Como aquele senhor já velho, guarda da prisão, que soletrava as notícias policiais sem sequer entender propriamente o que vinha dizendo, pelo simples prazer da literatura. Ou aquele velho que simplesmente canta canções já antigas, ninguém presta muita atenção, talvez ele também não entenda muitas dessas canções, ou do mundo, ou da vida, mas ele já viveu…viveu…

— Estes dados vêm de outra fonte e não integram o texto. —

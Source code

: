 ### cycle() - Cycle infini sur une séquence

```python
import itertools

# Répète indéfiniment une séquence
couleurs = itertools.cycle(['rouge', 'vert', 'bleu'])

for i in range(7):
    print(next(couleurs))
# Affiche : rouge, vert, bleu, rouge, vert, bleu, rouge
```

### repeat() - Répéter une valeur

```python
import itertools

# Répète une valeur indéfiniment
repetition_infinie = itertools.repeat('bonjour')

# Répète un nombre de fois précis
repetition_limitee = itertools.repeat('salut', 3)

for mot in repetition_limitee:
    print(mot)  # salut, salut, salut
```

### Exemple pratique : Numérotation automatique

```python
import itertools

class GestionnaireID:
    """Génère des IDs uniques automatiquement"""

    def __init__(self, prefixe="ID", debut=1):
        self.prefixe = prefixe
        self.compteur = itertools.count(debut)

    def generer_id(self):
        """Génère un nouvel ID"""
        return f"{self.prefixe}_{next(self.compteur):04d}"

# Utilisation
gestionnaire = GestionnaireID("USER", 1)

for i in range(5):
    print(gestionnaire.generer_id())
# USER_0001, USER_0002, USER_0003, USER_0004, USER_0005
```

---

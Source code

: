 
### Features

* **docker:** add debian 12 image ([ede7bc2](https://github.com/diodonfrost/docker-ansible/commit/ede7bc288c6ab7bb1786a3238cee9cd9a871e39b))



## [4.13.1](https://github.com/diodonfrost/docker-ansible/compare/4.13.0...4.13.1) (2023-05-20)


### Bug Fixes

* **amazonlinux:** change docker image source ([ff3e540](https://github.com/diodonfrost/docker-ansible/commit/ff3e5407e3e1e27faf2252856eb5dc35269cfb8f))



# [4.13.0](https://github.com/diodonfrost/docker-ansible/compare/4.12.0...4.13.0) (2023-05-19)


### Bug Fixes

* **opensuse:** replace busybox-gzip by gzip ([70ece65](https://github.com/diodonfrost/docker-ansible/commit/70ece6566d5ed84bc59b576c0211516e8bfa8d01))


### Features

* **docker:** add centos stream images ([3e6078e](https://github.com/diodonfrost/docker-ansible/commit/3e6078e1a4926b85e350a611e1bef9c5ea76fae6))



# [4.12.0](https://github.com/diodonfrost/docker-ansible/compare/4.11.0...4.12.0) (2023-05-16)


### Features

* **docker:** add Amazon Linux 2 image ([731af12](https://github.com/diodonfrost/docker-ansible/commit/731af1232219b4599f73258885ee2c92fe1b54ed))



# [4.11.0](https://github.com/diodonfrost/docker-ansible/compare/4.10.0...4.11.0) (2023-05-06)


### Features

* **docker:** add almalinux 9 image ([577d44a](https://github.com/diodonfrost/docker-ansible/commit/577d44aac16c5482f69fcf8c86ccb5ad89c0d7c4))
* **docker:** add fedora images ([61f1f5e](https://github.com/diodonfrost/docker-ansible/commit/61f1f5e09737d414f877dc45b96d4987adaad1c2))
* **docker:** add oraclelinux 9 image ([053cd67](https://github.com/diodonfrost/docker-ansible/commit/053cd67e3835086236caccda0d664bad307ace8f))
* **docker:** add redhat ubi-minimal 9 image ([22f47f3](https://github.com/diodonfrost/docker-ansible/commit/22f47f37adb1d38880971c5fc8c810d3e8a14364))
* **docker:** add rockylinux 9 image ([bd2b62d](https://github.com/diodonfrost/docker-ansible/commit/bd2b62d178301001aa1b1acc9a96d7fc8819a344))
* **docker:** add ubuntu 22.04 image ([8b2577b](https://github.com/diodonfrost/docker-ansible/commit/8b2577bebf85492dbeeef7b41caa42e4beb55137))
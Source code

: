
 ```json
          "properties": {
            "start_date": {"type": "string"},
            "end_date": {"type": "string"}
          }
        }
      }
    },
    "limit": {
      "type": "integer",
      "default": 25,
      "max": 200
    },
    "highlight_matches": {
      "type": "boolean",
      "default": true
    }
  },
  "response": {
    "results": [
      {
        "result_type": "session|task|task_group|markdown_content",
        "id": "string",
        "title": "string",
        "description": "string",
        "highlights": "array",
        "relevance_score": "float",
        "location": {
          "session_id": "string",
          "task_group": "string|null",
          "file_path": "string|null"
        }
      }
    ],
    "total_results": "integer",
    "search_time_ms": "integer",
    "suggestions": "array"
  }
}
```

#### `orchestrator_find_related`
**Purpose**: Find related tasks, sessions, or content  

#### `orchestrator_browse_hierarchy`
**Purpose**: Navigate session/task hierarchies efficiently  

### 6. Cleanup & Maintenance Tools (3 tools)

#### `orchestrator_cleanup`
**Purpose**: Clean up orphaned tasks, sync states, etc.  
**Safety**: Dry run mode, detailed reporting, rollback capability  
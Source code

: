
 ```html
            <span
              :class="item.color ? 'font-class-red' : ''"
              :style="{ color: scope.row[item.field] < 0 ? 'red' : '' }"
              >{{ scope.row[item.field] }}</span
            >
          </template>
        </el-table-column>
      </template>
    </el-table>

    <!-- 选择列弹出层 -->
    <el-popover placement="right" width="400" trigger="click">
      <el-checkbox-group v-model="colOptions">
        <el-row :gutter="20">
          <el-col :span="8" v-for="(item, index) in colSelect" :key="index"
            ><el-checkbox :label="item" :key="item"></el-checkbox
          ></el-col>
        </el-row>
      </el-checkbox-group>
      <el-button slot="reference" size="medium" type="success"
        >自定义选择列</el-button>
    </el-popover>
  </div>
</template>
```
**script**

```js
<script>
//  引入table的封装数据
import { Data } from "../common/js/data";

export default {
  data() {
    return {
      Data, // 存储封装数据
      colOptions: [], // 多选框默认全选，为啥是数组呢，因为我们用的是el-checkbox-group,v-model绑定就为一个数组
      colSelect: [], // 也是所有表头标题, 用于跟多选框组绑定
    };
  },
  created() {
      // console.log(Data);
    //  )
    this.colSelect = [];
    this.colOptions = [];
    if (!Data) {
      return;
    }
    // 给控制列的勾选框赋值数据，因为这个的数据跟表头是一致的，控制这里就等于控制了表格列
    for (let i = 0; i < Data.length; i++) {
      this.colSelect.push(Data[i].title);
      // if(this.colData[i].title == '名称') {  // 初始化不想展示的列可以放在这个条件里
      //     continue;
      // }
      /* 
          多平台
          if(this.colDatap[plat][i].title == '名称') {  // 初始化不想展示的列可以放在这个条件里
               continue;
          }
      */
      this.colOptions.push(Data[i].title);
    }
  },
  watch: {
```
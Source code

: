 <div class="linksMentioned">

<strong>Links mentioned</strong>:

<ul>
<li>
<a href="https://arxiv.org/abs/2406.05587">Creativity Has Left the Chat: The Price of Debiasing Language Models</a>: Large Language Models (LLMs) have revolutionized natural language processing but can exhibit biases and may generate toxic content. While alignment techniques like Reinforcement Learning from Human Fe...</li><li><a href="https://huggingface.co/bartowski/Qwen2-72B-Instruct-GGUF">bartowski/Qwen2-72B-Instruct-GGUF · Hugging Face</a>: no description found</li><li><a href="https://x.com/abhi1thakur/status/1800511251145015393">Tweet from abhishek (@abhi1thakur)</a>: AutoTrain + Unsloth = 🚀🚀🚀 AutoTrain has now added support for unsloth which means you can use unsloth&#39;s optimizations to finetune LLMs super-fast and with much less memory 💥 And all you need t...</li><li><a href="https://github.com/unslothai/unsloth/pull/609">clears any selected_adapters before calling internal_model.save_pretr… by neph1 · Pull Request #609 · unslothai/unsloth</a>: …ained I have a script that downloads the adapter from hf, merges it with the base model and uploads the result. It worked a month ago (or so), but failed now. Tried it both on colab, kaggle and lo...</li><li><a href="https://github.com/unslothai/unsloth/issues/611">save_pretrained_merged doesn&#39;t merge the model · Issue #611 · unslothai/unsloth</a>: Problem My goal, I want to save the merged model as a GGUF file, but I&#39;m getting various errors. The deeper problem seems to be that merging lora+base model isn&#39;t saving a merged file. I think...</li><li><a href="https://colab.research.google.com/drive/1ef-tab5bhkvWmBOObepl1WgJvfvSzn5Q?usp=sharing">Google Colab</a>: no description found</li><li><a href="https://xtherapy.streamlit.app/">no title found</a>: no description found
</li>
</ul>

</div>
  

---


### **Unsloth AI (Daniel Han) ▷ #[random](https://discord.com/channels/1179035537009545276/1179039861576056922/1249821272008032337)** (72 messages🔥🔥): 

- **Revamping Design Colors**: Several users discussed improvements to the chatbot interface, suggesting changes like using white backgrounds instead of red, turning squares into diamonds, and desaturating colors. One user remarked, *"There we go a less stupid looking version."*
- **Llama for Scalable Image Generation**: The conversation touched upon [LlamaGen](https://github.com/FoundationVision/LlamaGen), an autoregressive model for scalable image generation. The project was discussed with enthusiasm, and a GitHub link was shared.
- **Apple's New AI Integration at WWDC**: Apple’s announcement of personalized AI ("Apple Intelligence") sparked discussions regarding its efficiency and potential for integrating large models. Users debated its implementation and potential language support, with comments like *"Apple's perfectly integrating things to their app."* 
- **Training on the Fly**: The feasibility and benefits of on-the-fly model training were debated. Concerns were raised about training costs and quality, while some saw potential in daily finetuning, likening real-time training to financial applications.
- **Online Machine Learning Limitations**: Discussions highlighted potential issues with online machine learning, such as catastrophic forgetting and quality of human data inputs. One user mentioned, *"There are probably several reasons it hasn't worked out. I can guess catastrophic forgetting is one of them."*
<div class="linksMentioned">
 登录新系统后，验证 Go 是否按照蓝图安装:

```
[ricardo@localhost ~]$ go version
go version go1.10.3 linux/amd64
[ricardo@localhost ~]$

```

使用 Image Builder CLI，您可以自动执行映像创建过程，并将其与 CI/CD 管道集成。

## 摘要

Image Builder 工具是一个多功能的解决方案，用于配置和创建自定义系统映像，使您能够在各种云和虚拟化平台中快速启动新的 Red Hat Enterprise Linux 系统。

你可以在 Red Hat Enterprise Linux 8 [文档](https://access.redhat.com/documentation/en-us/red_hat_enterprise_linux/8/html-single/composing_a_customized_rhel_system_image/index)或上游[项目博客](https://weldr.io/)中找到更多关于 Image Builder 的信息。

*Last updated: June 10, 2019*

Permanecer sendo um ser humano. Ser humano é o mais importante de tudo. E isso significa: ser firme, claro e alegre, sim, alegre apesar de tudo e de todos, pois choramingar é ocupação para os fracos. Ser humano significa atirar com alegria sua vida inteira “na grande balança do destino” se for preciso, mas ao mesmo tempo se alegrar a cada dia claro, a cada bela nuvem, ah, eu não sei dar uma receita de como ser humano, eu só sei como se pode sê-lo […] O mundo é tão belo, com todo o seu horror, e seria ainda mais belo se não houvesse nele os fracos e covardes.